Ceremony awarding the certification of registration of the Casiotone 201 as an important historical asset of science and technology, held on September 15 at the National Museum of Nature and Science in Ueno, Tokyo.
Detailed reasoning for the selection
The Casiotone 201 is a small electronic keyboard that used a sound source called the "consonant and vowel" system, a revolutionary approach for the time that generated two LSI types for the sound waveform, one for the beginning of the sound (the "consonant") and one for the decay (the "vowel"), and then merged through two sounds through a process of D/A conversion.
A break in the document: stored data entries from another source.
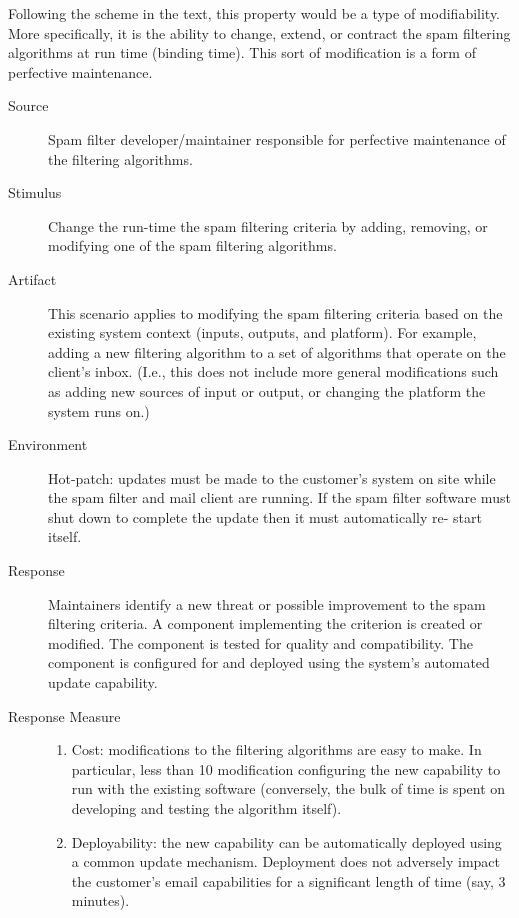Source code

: \documentclass[letterpaper,11pt]{article}
\begin{document}
Following the scheme in the text, this property would be a type of
modifiability. More specifically, it is the ability to change, extend, or
contract the spam filtering algorithms at run time (binding time). This sort
of modification is a form of perfective maintenance.

\begin{description}
\item[Source] Spam filter developer/maintainer responsible for perfective
  maintenance of the filtering algorithms.
\item[Stimulus] Change the run-time the spam filtering criteria by adding,
  removing, or modifying one of the spam filtering algorithms.
\item[Artifact] This scenario applies to modifying the spam filtering criteria
  based on the existing system context (inputs, outputs, and platform). For
  example, adding a new filtering algorithm to a set of algorithms that
  operate on the client’s inbox. (I.e., this does not include more general
  modifications such as adding new sources of input or output, or changing the
  platform the system runs on.)
\item[Environment] Hot-patch: updates must be made to the customer’s system on
  site while the spam filter and mail client are running. If the spam filter
  software must shut down to complete the update then it must automatically
  re- start itself.
\item[Response] Maintainers identify a new threat or possible improvement to
  the spam filtering criteria. A component implementing the criterion is
  created or modified. The component is tested for quality and
  compatibility. The component is configured for and deployed using the
  system’s automated update capability.
\item[Response Measure] \hfill
  \begin{enumerate}
  \item Cost: modifications to the filtering algorithms are easy to make.  In
    particular, less than 10%
    modification configuring the new capability to run with the existing
    software (conversely, the bulk of time is spent on developing and testing
    the algorithm itself).
  \item Deployability: the new capability can be automatically deployed using a
    common update mechanism. Deployment does not adversely impact the customer’s
    email capabilities for a significant length of time (say, 3 minutes).
  \end{enumerate}
\end{description}
 
\end{document}
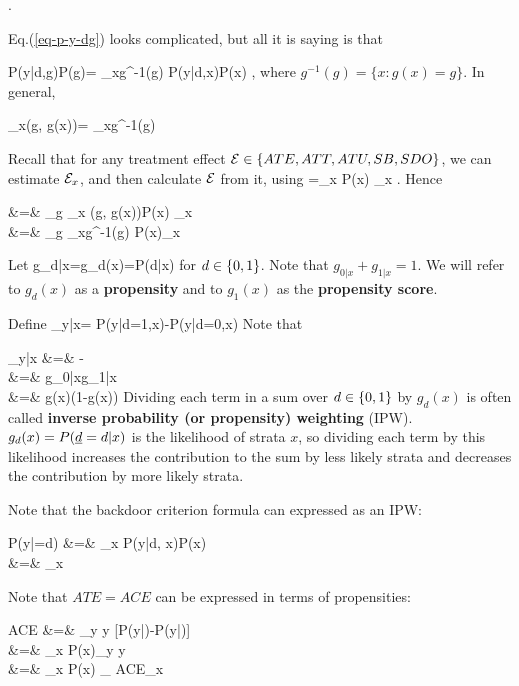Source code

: \beq
{}
\;.
\label{eq-p-y-dg}
\eeq

Eq.(\ref{eq-p-y-dg}) 
looks complicated, but all
it is saying is that

\beq
P(y|d,g)P(g)=
\sum_{x\in g^{-1}(g)}
 P(y|d,x)P(x)
\;,
\eeq
where $g^{-1}(g)=
\{x: g(x)=g\}$.
In general,

\beq
\sum_x\delta(g, g(x))=
\sum_{x\in g^{-1}(g)}
\eeq



Recall that for any treatment
effect ${\cal E}
\in \{ATE, ATT,ATU, SB, SDO\}$, 
we can estimate ${\cal E}_x$,
and then calculate ${\cal E}$ from it, using
\beq
\cale=\sum_x P(x) \cale_x
\;.
\eeq
Hence

\beqa
\cale &=& \sum_g 
\sum_x \delta(g, g(x))P(x)
\cale_{x}
\\
&=&
\sum_g
\sum_{x\in g^{-1}(g)}
P(x)\cale_{x}
\eeqa


Let
\beq
g_{d|x}=g_d(x)=P(d|x)
\eeq
 for $d\in\{0,1\}$.
Note that $g_{0|x}+g_{1|x}=1$.
We will
refer to $g_d(x)$ as a {\bf propensity}
and to $g_1(x)$ as the
{\bf propensity score}.

Define
\beq
\delta_{y|x}=
P(y|d=1,x)-P(y|d=0,x)
\eeq
Note that

\beqa
\delta_{y|x}
&=&
-
\\
&=&
{
g_{0|x}g_{1|x}
}
\\
&=&
{
g(x)(1-g(x))
}
\eeqa
Dividing
each term
in a sum over $d\in \{0,1\}$
by $g_ d(x)$ 
is often called
 {\bf inverse probability (or propensity)
weighting} (IPW).
$g_ d(x)=P({\underline{d}}= d|x)$ is the
likelihood of strata $x$,
so dividing each term by
this likelihood increases the
contribution to the sum
by less likely strata
and decreases the contribution by 
more likely strata.




Note that the 
backdoor criterion formula
can  expressed 
as an IPW:



\beqa
P(y|\rho\rvd=d)
&=&
\sum_x P(y|d, x)P(x)
\\
&=&
\sum_x 
\eeqa

Note that $ATE=ACE$ can be expressed
in terms of propensities:



\beqa
ACE
&=&
\sum_y y [P(y|\rho{})-P(y|\rho{})]
\\
&=&
\sum_x P(x)\sum_y y
\left[
P(y|d=1,x)
-
P(y|d=0,x)
\right]
\\&=&
\sum_x P(x)
_
{ACE_x}
\label{eq-ace-propensity}
\eeqa



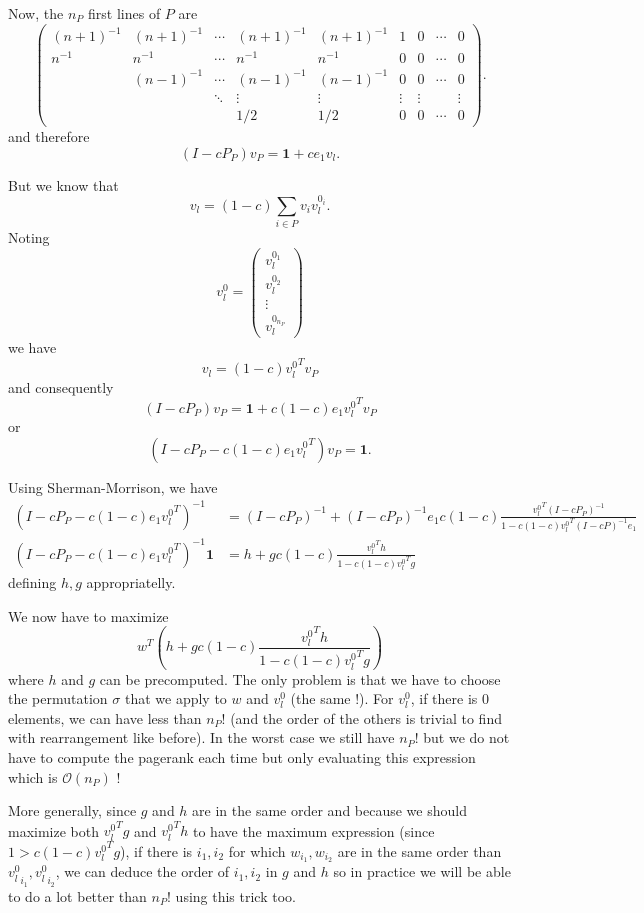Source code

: \documentclass{article}
\newcommand{\bigoh}{\mathcal{O}}
\newcommand{\1}{\mathbf{1}}
\theoremstyle{definition}
\begin{document}
Now, the $n_P$ first lines of $P$ are
\[
  \begin{pmatrix}
    (n+1)^{-1} & (n+1)^{-1} & \cdots & (n+1)^{-1} & (n+1)^{-1} & 1 & 0 & \cdots & 0\\
    n^{-1} & n^{-1} & \cdots & n^{-1} & n^{-1} & 0 & 0 & \cdots & 0\\
           & (n-1)^{-1} & \cdots & (n-1)^{-1} & (n-1)^{-1} & 0 & 0 & \cdots & 0\\
           & & \ddots & \vdots & \vdots & \vdots & \vdots & & \vdots \\
           & & & 1/2 & 1/2 & 0 & 0 & \cdots & 0
  \end{pmatrix}.
\]
and therefore
\[ (I - cP_P)v_P = \1 + c e_1 v_l. \]

But we know that
\[ v_l = (1-c) \sum_{i \in P} v_i v_l^{0_i}. \]
Noting
\[ v_l^0 =
  \begin{pmatrix}
    v_l^{0_1} \\ v_l^{0_2} \\ \vdots \\ v_l^{0_{n_P}}
  \end{pmatrix}
\]
we have
\[ v_l = (1-c) {v_l^0}^T v_P \]
and consequently
\[ (I - cP_P)v_P = \1 + c (1-c) e_1 {v_l^0}^T v_P \]
or
\[ (I - cP_P - c (1-c) e_1 {v_l^0}^T)v_P = \1. \]

Using Sherman-Morrison, we have
\begin{align*}
  (I - cP_P - c (1-c) e_1 {v_l^0}^T)^{-1} & = (I - cP_P)^{-1} + (I - cP_P)^{-1}e_1 c(1-c) \frac{{v_l^0}^T(I-cP_P)^{-1}}{1 - c(1-c){v_l^0}^T(I-cP)^{-1}e_1}\\
  (I - cP_P - c (1-c) e_1 {v_l^0}^T)^{-1}\1 & = h + g c(1-c) \frac{{v_l^0}^Th}{1 - c(1-c){v_l^0}^Tg}
\end{align*}
defining $h,g$ appropriatelly.

We now have to maximize
\[ w^T \left(h + g c(1-c) \frac{{v_l^0}^Th}{1 - c(1-c){v_l^0}^Tg}\right) \]
where $h$ and $g$ can be precomputed.
The only problem is that we have to choose the permutation $\sigma$ that we apply to $w$ and $v_l^0$ (the same !).
For $v_l^0$, if there is 0 elements, we can have less than $n_P!$ (and the order of the others is trivial to find with rearrangement like before).
In the worst case we still have $n_P!$ but we do not have to compute the pagerank each time but only evaluating this expression which is $\bigoh(n_P)$ !

More generally, since $g$ and $h$ are in the same order  and because we should maximize both ${v_l^0}^Tg$ and ${v_l^0}^Th$ to have the maximum expression (since $1 > c(1-c){v_l^0}^Tg$),
if there is $i_1, i_2$ for which $w_{i_1}, w_{i_2}$ are in the same order than ${v_l^0}_{i_1}, {v_l^0}_{i_2}$,
we can deduce the order of $i_1, i_2$ in $g$ and $h$ so in practice we will be able to do a lot better than $n_P!$ using this trick too.
\end{document}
At a time when many dedicated musical instrument makers were planning how to enter the market for the new category of portable keyboards, Casio Computer drew attention by becoming a new player in the field of musical instruments. The Casiotone 201 featured a standard 49-key keyboard, internal speakers, the ability to produce eight tones simultaneously, and the inclusion of 29 types of musical instrument sounds. All of this was available for 97,000 yen, an affordable price at the time. The model was an important driver of an increase in the number of players based on its ability to allow players to easily enjoy beautiful tones.
About the "future heritage technology" designation：
Future heritage technologies are registered under a system that has been operated by the National Museum of Nature and Science, Tokyo (Yoshihiro Hayashi, director) since 2008. This system aims for the preservation and usage of historical assets of science and technology that represent the important historical results of the development of science and technology and that hold an important significance in being passed down to the next generation, as well as historical assets of science and technology that have made an undeniable impact on people's lives, the economy, society, and culture.